As fantasias da vida …
Era um daqueles dias de muita chuva e estávamos no final do ano de 2008, tempo de festas para muitos, em que não tínhamos vontade de sair de casa, mas os bilhetes já haviam sido comprados há meses atrás, como de presente aos convivas que se tinham reunido.
Foi assim, que eu me vi retroceder no tempo, voltar a ser um pouco criança, ficar deslumbrado e com os olhos fixos nos maravilhosos malabaristas do Circo….
O tempo passou, sem que eu sentisse. O cinza ficou lá fora, enquanto as cores se tornavam puro movimento através de acrobacias arriscadas em balanços de madeira ou em cordas suspensas, por escaladas em mastros, voos e saltos incríveis através de trapézios.
Assistir a este espetáculo fez-me refletir em como o circo e a vida real se assemelham. Em como assumimos diversos papéis, ao nos relacionarmos com os outros e com o que nos cerca, não raro periodizando um deles como sendo o mais forte e constante em nosso comportamento.
Alguns passam a vida equilibrando-se ou equilibrando coisas, outros estão sempre atraídos por lances arriscados, sem contar aqueles que gostam de levar a vida na brincadeira, mesmo que caiam, deliciando-se em fazer os outros rirem, muitas vezes escondendo sua dor, como os palhaços.
Há pessoas que preferem apresentar o outro, ficando à sombra, em lugar de serem o foco das atenções, já outros querem mais é serem estrelas do espetáculo e receberem os aplausos.
Outras ainda conseguem “tirar coelhos de cartolas”, transformar o feio em belo ou fazer parecer ser o que na realidade não é, através de suas mágicas e criatividade.
Lembro de uma malabarista russa que, naquela noite, enquanto sapateava, chegava a ter nas mãos dez bolinhas. Ela chamou-me a atenção porque, fazendo parte ou não de sua apresentação, a jovem tentou por três vezes, sem sucesso, trabalhar simultaneamente as dez últimas bolinhas.
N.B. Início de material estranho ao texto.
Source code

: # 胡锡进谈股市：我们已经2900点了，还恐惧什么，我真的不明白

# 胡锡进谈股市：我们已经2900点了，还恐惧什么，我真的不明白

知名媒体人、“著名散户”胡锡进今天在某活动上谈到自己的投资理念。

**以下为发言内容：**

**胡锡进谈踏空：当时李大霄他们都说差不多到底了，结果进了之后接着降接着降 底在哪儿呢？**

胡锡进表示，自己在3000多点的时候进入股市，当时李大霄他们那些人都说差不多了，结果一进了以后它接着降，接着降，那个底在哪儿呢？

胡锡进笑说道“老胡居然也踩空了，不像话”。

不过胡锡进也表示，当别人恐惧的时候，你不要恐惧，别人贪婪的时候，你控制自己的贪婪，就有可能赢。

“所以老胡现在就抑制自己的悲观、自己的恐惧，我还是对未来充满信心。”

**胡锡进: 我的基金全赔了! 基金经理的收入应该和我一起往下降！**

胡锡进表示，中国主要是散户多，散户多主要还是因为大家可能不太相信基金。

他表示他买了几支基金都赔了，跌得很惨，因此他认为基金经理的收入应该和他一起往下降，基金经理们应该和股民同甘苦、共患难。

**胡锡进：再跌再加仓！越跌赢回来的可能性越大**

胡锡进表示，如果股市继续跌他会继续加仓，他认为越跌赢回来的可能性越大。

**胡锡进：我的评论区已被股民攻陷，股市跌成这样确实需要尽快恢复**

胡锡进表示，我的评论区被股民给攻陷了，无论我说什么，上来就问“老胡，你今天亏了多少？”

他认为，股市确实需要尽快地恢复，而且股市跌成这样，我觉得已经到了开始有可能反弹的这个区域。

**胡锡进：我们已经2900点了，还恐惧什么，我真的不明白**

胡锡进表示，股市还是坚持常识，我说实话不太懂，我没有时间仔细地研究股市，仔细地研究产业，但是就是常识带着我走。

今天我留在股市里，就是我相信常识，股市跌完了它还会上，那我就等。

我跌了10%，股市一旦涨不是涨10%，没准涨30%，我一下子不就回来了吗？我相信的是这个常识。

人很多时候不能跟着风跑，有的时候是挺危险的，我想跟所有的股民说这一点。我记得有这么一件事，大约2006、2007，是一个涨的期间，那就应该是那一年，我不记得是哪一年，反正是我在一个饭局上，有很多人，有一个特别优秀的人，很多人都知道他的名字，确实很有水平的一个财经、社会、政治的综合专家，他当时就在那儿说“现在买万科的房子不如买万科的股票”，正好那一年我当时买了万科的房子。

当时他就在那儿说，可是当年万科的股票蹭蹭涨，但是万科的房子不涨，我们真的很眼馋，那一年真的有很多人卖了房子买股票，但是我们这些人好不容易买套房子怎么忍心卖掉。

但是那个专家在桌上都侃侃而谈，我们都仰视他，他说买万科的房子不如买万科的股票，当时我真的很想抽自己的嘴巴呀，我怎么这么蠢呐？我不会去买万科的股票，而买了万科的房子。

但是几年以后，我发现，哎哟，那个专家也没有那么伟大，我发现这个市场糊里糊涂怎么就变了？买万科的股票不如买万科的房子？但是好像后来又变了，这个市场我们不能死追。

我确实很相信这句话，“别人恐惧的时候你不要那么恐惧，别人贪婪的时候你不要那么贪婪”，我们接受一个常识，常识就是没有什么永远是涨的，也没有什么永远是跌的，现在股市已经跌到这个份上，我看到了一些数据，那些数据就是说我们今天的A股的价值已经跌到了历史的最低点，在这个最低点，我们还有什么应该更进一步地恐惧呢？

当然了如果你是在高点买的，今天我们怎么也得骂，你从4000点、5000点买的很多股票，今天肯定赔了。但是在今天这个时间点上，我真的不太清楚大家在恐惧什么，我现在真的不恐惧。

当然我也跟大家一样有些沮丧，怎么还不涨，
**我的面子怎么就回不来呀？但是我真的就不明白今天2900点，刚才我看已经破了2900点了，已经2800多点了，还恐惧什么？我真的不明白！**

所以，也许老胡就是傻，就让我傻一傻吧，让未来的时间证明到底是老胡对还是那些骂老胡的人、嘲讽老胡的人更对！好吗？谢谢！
Na terceira tentativa, ela desiste e continua com graça o seu sapateado, curvando-se ao final, para receber os aplausos de quem lá estava.
Nesse momento, em que ela falha, parece que somos retirados de um mundo idealizado, onde tudo dá certo e conforme os planos, e somos devolvidos ao mundo real, onde não existem apresentações perfeitas.
Talvez, por isso, a gente pode sentir-se incomodado(a), inicialmente, já que o mundo da fantasia é tão atraente, mas, depois, é gratificante lembrar que a artista respeitou seu limite, aceitou a imperfeição e continuou o número.
Por outro lado, foi bonito ouvir os aplausos da plateia, que não a julgou só pelo momento de insucesso, mas pelo conjunto de sua atuação.
Neste mesmo espetáculo, havia um palhaço mímico que interagia com o público, acordando a criança de cada um e lembrando Chaplin.
O mesmo inesquecível Chaplin que dizia: “Que eu seja um comediante mas um comediante que pensa”.
O mesmo filósofo-comediante Chaplin que reconhecia que cada pessoa ao passar em nossa vida, passa sozinha, já que cada pessoa é única e nenhuma substitui a outra e que, ao passar, não nos deixa só, porque deixa um pouco de si e leva um pouquinho de nós, criando assim um momento de responsabilidade, onde nenhum encontro é por acaso.
O mesmo génio Chaplin que nos alertava sobre o valor da existência, ao dizer que “a vida é uma peça de teatro que não permite ensaio” e que, sendo assim, devemos cantar, rir, dançar, chorar e viver “intensamente cada momento, antes que a cortina se feche e a peça termine sem aplausos”.
Enfim, é importante que a gente não se esqueça que a vida é uma arte e para se ter sucesso em qualquer arte é preciso saber distinguir entre a verdade e a imitação quando escolhermos nosso papel nas relações.